The impact of inflation is either direct or indirect on the construction industry [20,21]. Inflation not only has an impact on the Construction Price Index (CPI), but it also influences construction and other services [22]. The rise in inflation occurs when the cost of raw materials also increases in the market [23,24]. Materials are the fundamental elements for construction projects, and an increase in their prices directly influences the CPI. Inflation also elevates the labor wages to meet living expenses. Such inputs reflect an upward trend in CPI, which makes construction projects costly in general. The CPI is indirectly influenced by inflation as well due to adjustments in the interest rates [25,26]. The increase in inflation triggers the alarm in central banks, which then causes a rise in interest rates to maintain the economic threshold. Higher interest rates boost construction projects, deriving costs and ultimately overburdening financial costs [14]. This behavior adds an additional layer of cost to the project budget through CPI. As a result, more funds are needed to meet the basic demands of the construction projects. In a nutshell, the direct influence of inflation is through materials, labor, and machinery rates increases, and the indirect rate is through the interest rate [27,28].

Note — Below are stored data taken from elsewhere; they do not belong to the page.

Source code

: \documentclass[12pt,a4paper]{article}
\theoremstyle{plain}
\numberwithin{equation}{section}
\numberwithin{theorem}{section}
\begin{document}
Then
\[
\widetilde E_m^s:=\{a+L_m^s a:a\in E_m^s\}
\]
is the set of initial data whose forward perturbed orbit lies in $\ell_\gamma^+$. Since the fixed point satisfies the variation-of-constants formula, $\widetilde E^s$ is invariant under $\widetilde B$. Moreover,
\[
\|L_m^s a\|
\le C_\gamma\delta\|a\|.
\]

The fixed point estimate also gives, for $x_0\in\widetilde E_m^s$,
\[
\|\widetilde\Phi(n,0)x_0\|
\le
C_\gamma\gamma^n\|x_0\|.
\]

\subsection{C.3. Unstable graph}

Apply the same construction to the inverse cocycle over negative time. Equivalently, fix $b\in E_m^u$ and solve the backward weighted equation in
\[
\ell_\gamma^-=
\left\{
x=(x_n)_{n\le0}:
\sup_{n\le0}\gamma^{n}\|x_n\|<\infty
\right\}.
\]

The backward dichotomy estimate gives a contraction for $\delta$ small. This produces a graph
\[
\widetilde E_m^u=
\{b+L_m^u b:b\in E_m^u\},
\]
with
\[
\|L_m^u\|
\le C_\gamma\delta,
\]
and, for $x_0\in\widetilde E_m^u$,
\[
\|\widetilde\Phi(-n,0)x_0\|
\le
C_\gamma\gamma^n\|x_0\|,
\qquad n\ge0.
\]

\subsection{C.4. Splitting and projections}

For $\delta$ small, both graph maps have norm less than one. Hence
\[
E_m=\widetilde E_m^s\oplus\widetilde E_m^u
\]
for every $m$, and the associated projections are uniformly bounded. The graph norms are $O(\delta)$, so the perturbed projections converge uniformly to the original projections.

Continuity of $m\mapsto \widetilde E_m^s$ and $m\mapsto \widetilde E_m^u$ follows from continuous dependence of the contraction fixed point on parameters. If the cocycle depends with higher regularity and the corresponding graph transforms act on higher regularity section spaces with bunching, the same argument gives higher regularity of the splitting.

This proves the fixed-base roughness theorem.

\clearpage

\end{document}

With the help of the Scopus database [29], the keywords (“Inflation”, AND “Construction”, AND “Cost overrun”) were searched to feature the recent trend and linkage of the literature, which can be seen in Figure 1. It is obvious from the output that inflation in recent times is the thrust of the research, which is connected with budget control and construction projects and shows a relationship with cost overrun. In fact, inflation is the key indicator that impacts project costs by deviating them over time. Cost overrun through inflation is a global worry, and several studies have highlighted concerns about unsuccessful project completion due to overbudgeting. The literature underlines that this issue pertains to all the regions, either developing or developed, and the construction industry of all the countries is suffering [11,15,30,31,32,33,34,35,36,37,38,39,40,41,42,43,44,45,46,47,48,49]. Based on the carried-out literature, Figure 2 shows the world map highlighted with some of the regions marked with red in which the budget deviated from the original cost due to the inflation rate and ultimately led to project overbudgeting.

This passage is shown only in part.